En realidad Shifren (2008) en un nuevo estudio sobre 31.851 mujeres, añadió a su encuesta una pregunta acerca del malestar (distress) y los resultados mostraron una prevalencia de problemas sexuales creciente por grupos de edad:   27.2% grupo 18-44 años, 44.6% grupo 45-64 años, y 80.1% de 65 para arriba. Pero solo lo vivían como un problema el 8,9%, el 12,3% y el 7,4% respectivamente. Lo que pone de manifiesto que para muchas mujeres la falta de deseo no interfiere en su bienestar.
La falta de deseo femenino es muy común. Y tiene que ver con aspectos muy variados y dispares:
-       Falta de testosterona
-       Insatisfacción propia (con las propias tareas o responsabilidades)
-       Insatisfacción en la relación (por cuestiones de dedicación a tareas comunes, a necesidades de hijxs, por malos tratos psicológicos, físicos o sexuales, etc.).
-       Cansancio y/o estrés
-       Psicopatología (ansiedad, depresión, estrés post-traumático, narcisista, borderline, psicosis)
-       Por resentimiento con la pareja
-       Por actitud sacrificial, renuncia al propio placer.
La industria farmacéutica está trabajando intensamente para proporcionar soluciones: Intrinsa, unos parches de testosterona que se van distribuyendo a través de la piel, caros y uso diario, y que, a la larga puede incrementar el riesgo de cáncer de mama y riesgos cardiovasculares.

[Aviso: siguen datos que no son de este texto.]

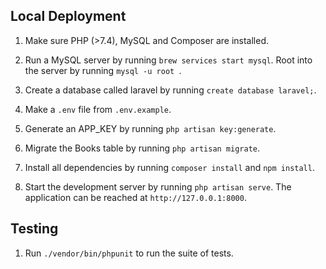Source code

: ## Local Deployment

1. Make sure PHP (>7.4), MySQL and Composer are installed.

2. Run a MySQL server by running `brew services start mysql`. Root into the server by running `mysql -u root `.

3. Create a database called laravel by running `create database laravel;`.

4. Make a `.env` file from `.env.example`.

5. Generate an APP_KEY by running `php artisan key:generate`.

6. Migrate the Books table by running `php artisan migrate`.

7. Install all dependencies by running `composer install` and `npm install`.

8. Start the development server by running `php artisan serve`. The application can be reached at `http://127.0.0.1:8000`.

## Testing

1. Run `./vendor/bin/phpunit` to run the suite of tests.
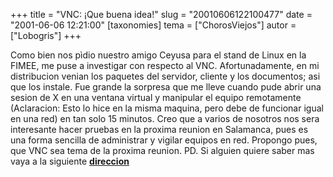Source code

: +++
title = "VNC: ¡Que buena idea!"
slug = "20010606122100477"
date = "2001-06-06 12:21:00"
[taxonomies]
tema = ["ChorosViejos"]
autor = ["Lobogris"]
+++

Como bien nos pìdio nuestro amigo Ceyusa para el stand de Linux en la
FIMEE, me puse a investigar con respecto al VNC. Afortunadamente, en mi
distribucion venian los paquetes del servidor, cliente y los documentos;
asi que los instale. Fue grande la sorpresa que me lleve cuando pude
abrir una sesion de X en una ventana virtual y manipular el equipo
remotamente (Aclaracion: Esto lo hice en la misma maquina, pero debe de
funcionar igual en una red) en tan solo 15 minutos. Creo que a varios de
nosotros nos sera interesante hacer pruebas en la proxima reunion en
Salamanca, pues es una forma sencilla de administrar y vigilar equipos
en red. Propongo pues, que VNC sea tema de la proxima reunion. PD. Si
alguien quiere saber mas vaya a la siguiente
[**direccion**](http://www.uk.research.att.com/vnc/)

Tefina: espray nasal de testosterona, de uso puntual, que hay que esnifar de una a dos horas antes de la actividad sexual; Lybrido (testosterona y sildenafil) que influye sobre el deseo y sobre el flujo sanguíneo del clítoris vulva y vagina (el mismo principio del Viagra) y Lybridos (testosterona y buspirona), que además de al deseo apunta a la motivación (en mujeres que tienen mecanismos inhibitorios al sexo, incluso disfunciones sexuales debidas al exceso de serotonina que producen los inhibidores selectivos de la recaptación de la serotonina), que estarán disponibles en 2016. Otro medicamento en estudio que ha sido aprobado por la FDA en junio de 2015 es la Flibanserina, un mal antidepresivo que se vio que funcionaba como inductor de la libido.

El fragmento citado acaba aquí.